» **Dataset entries**
########

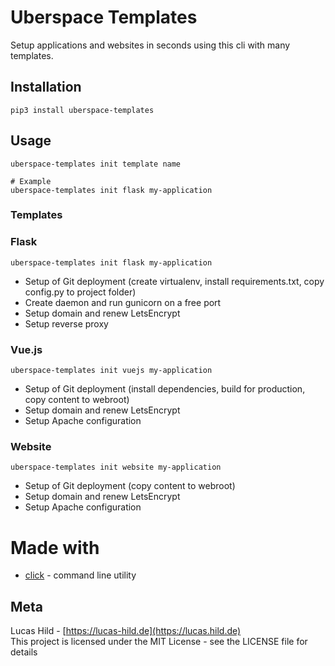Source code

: # Uberspace Templates

Setup applications and websites in seconds using this cli with many templates.

## Installation

```
pip3 install uberspace-templates
```

## Usage

```
uberspace-templates init template name

# Example
uberspace-templates init flask my-application
```

### Templates

### Flask

```
uberspace-templates init flask my-application
```

- Setup of Git deployment (create virtualenv, install requirements.txt, copy config.py to project folder)
- Create daemon and run gunicorn on a free port
- Setup domain and renew LetsEncrypt
- Setup reverse proxy

### Vue.js

```
uberspace-templates init vuejs my-application
```

- Setup of Git deployment (install dependencies, build for production, copy content to webroot)
- Setup domain and renew LetsEncrypt
- Setup Apache configuration

### Website

```
uberspace-templates init website my-application
```

- Setup of Git deployment (copy content to webroot)
- Setup domain and renew LetsEncrypt
- Setup Apache configuration


# Made with

- [click](http://click.pocoo.org) - command line utility

## Meta

Lucas Hild - [https://lucas-hild.de](https://lucas.hild.de)  
This project is licensed under the MIT License - see the LICENSE file for details
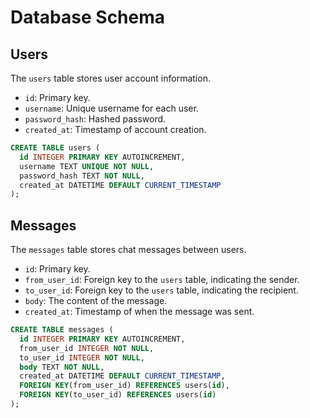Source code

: # Database Schema

## Users

The `users` table stores user account information.

- `id`: Primary key.
- `username`: Unique username for each user.
- `password_hash`: Hashed password.
- `created_at`: Timestamp of account creation.

```sql
CREATE TABLE users (
  id INTEGER PRIMARY KEY AUTOINCREMENT,
  username TEXT UNIQUE NOT NULL,
  password_hash TEXT NOT NULL,
  created_at DATETIME DEFAULT CURRENT_TIMESTAMP
);
```

## Messages

The `messages` table stores chat messages between users.

- `id`: Primary key.
- `from_user_id`: Foreign key to the `users` table, indicating the sender.
- `to_user_id`: Foreign key to the `users` table, indicating the recipient.
- `body`: The content of the message.
- `created_at`: Timestamp of when the message was sent.

```sql
CREATE TABLE messages (
  id INTEGER PRIMARY KEY AUTOINCREMENT,
  from_user_id INTEGER NOT NULL,
  to_user_id INTEGER NOT NULL,
  body TEXT NOT NULL,
  created_at DATETIME DEFAULT CURRENT_TIMESTAMP,
  FOREIGN KEY(from_user_id) REFERENCES users(id),
  FOREIGN KEY(to_user_id) REFERENCES users(id)
);
```
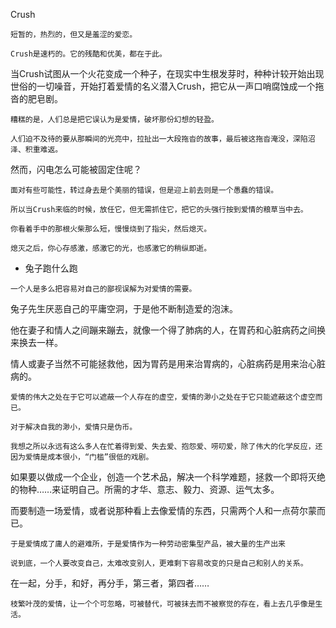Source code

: Crush

```
短暂的，热烈的，但又是羞涩的爱恋。
```
```
Crush是速朽的。它的残酷和优美，都在于此。
```

当Crush试图从一个火花变成一个种子，在现实中生根发芽时，种种计较开始出现世俗的一切噪音，开始打着爱情的名义潜入Crush，把它从一声口哨腐蚀成一个拖沓的肥皂剧。
```
糟糕的是，人们总是把它误认为是爱情，破坏那份幻想的轻盈。

人们迫不及待的要从那瞬间的光亮中，拉扯出一大段拖沓的故事，最后被这拖沓淹没，深陷沼泽、积重难返。
```
然而，闪电怎么可能被固定住呢？
```
面对有些可能性，转过身去是个美丽的错误，但是迎上前去则是一个愚蠢的错误。
```

```
所以当Crush来临的时候，放任它，但无需抓住它，把它的头强行按到爱情的粮草当中去。

你看着手中的那根火柴那么短，慢慢烧到了指尖，然后熄灭。

熄灭之后，你心存感激，感激它的光，也感激它的稍纵即逝。
```


   - 兔子跑什么跑

```
一个人是多么把容易对自己的鄙视误解为对爱情的需要。
```

兔子先生厌恶自己的平庸空洞，于是他不断制造爱的泡沫。

他在妻子和情人之间蹦来蹦去，就像一个得了肺病的人，在胃药和心脏病药之间换来换去一样。

情人或妻子当然不可能拯救他，因为胃药是用来治胃病的，心脏病药是用来治心脏病的。

```
爱情的伟大之处在于它可以遮蔽一个人存在的虚空，爱情的渺小之处在于它只能遮蔽这个虚空而已。

对于解决自我的渺小，爱情只是伪币。
```


```
我想之所以永远有这么多人在忙着得到爱、失去爱、抱怨爱、唠叨爱，除了伟大的化学反应，还因为爱情是成本很小，“门槛”很低的戏剧。
```

如果要以做成一个企业，创造一个艺术品，解决一个科学难题，拯救一个即将灭绝的物种……来证明自己。所需的才华、意志、毅力、资源、运气太多。

而要制造一场爱情，或者说那种看上去像爱情的东西，只需两个人和一点荷尔蒙而已。

```
于是爱情成了庸人的避难所，于是爱情作为一种劳动密集型产品，被大量的生产出来

说到底，一个人要改变自己，太难改变别人，更难剩下容易改变的只是自己和别人的关系。
```

在一起，分手，和好，再分手，第三者，第四者……

```
枝繁叶茂的爱情，让一个个可忽略，可被替代，可被抹去而不被察觉的存在，看上去几乎像是生活。
```


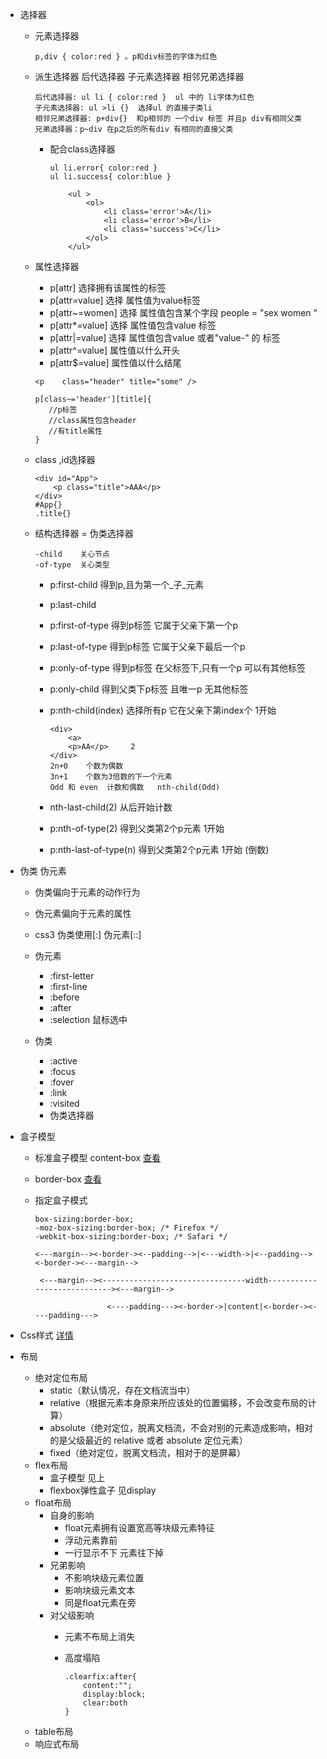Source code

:



* 选择器
	
	* 元素选择器
	
		```
		p,div { color:red } 。p和div标签的字体为红色
		```
	* 派生选择器 后代选择器 子元素选择器 相邻兄弟选择器
	  
	  	```
	  	后代选择器: ul li { color:red }  ul 中的 li字体为红色
	  	子元素选择器: ul >li {}  选择ul 的直接子类li
	  	相邻兄弟选择器: p+div{}  和p相邻的 一个div 标签 并且p div有相同父类
	  	兄弟选择器：p~div 在p之后的所有div 有相同的直接父类
	  	```
	  	* 配合class选择器
	  	
		  	```
		  	ul li.error{ color:red }
		  	ul li.success{ color:blue }
		  	
		  		<ul >
		  			<ol>
		  				<li class='error'>A</li>
		  				<li class='error'>B</li>
		  				<li class='success'>C</li>
		  			</ol>
		  		</ul>
		  	```
	* 属性选择器
		
		 * p[attr]  选择拥有该属性的标签
		 * p[attr=value]   选择   属性值为value标签
		 * p[attr~=women]   选择   属性值包含某个字段    people = "sex  women "
		 * p[attr*=value]  选择   属性值包含value  标签
		 * p[attr|=value]  选择   属性值包含value 或者"value-" 的 标签
		 * p[attr^=value]           属性值以什么开头
		 * p[attr$=value]           属性值以什么结尾

		 ```
		 <p    class="header" title="some" />
		 
		 p[class~='header'][title]{
		 	//p标签
		 	//class属性包含header
		 	//有title属性
		 }
		 ```
		
	* class ,id选择器

		```
		<div id="App">
			<p class="title">AAA</p>
		</div>
		#App{}
		.title{}
		```
	* 结构选择器 = 伪类选择器
	
		```
		-child    关心节点
		-of-type  关心类型
		```
		*  p:first-child    得到p,且为第一个_子_元素
		*  p:last-child
		*  p:first-of-type  得到p标签 它属于父亲下第一个p
		*  p:last-of-type  得到p标签 它属于父亲下最后一个p
		*  p:only-of-type   得到p标签 在父标签下,只有一个p 可以有其他标签
		*  p:only-child     得到父类下p标签  且唯一p  无其他标签
		*  p:nth-child(index)    选择所有p 它在父亲下第index个 1开始
			
			```
			<div>
				<a>
				<p>AA</p>     2
			</div>
			2n+0    个数为偶数
			3n+1    个数为3倍数的下一个元素
			Odd 和 even  计数和偶数   nth-child(Odd)
			```
		*  nth-last-child(2)   从后开始计数
		*  p:nth-of-type(2)     得到父类第2个p元素    1开始     
		*  p:nth-last-of-type(n)     得到父类第2个p元素    1开始  (倒数)

* 伪类 伪元素

	* 伪类偏向于元素的动作行为
	* 伪元素偏向于元素的属性
	* css3 伪类使用[:]  伪元素[::]

	* 伪元素
		* :first-letter
		* :first-line
		* :before
		* :after
		* :selection 鼠标选中

	* 伪类
		* :active
		* :focus
		* :fover
		* :link
		* :visited
		* 伪类选择器
	
* 盒子模型
	
	* 标准盒子模型 content-box [查看](./domes/boxs/content_box.html)
	* border-box  [查看](./domes/boxs/content_border.html)
	* 指定盒子模式
	
		```
		box-sizing:border-box;
		-moz-box-sizing:border-box; /* Firefox */
		-webkit-box-sizing:border-box; /* Safari */
		```

		``` content-box
		<---margin--><-border-><--padding-->|<---width->|<--padding--><-border-><---margin-->
		```
		```border-box 
		 <---margin--><--------------------------------width----------------------------><---margin-->

          				<----padding---><-border->|content|<-border-><----padding--->
		```

* Css样式 [详情](./Css样式.md)
* 布局
	* 绝对定位布局
		* static（默认情况，存在文档流当中）
		* relative（根据元素本身原来所应该处的位置偏移，不会改变布局的计算）
		* absolute（绝对定位，脱离文档流，不会对别的元素造成影响，相对的是父级最近的 relative 或者 absolute 定位元素）
		* fixed（绝对定位，脱离文档流，相对于的是屏幕）
	* flex布局
		* 盒子模型 见上
		* flexbox弹性盒子 见display
	* float布局
		* 自身的影响
			* float元素拥有设置宽高等块级元素特征
			* 浮动元素靠前
			* 一行显示不下 元素往下掉
		* 兄弟影响
			* 不影响块级元素位置
			* 影响块级元素文本
			* 同是float元素在旁
		* 对父级影响
			* 元素不布局上消失
			* 高度塌陷 
				
				```清除浮动
				.clearfix:after{
					content:"";
					display:block;
					clear:both
				}
				```
	* table布局
	* 响应式布局
	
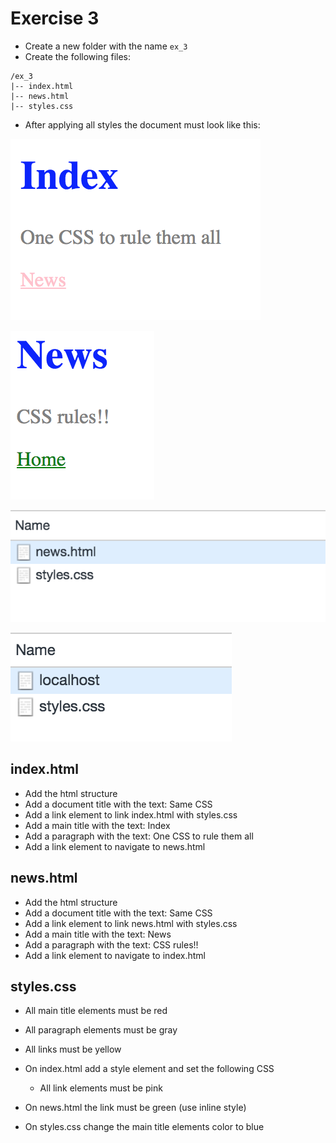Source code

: # Exercise 3

- Create a new folder with the name `ex_3`
- Create the following files:

```
/ex_3
|-- index.html
|-- news.html
|-- styles.css
```

- After applying all styles the document must look like this:

![Ex 3](./results/ex_3.png)

![Ex 3](./results/ex_3b.png)

![Ex 3](./results/ex_3c.png)

![Ex 3](./results/ex_3d.png)

## index.html

- Add the html structure
- Add a document title with the text: Same CSS
- Add a link element to link index.html with styles.css
- Add a main title with the text: Index
- Add a paragraph with the text: One CSS to rule them all
- Add a link element to navigate to news.html

## news.html

- Add the html structure
- Add a document title with the text: Same CSS
- Add a link element to link news.html with styles.css
- Add a main title with the text: News
- Add a paragraph with the text: CSS rules!!
- Add a link element to navigate to index.html

## styles.css

- All main title elements must be red
- All paragraph elements must be gray
- All links must be yellow

- On index.html add a style element and set the following CSS
  - All link elements must be pink
- On news.html the link must be green (use inline style)
- On styles.css change the main title elements color to blue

########

» **Activity**
For the records above, state how many lines include "body", giving no more than the number.

» **Result below**
2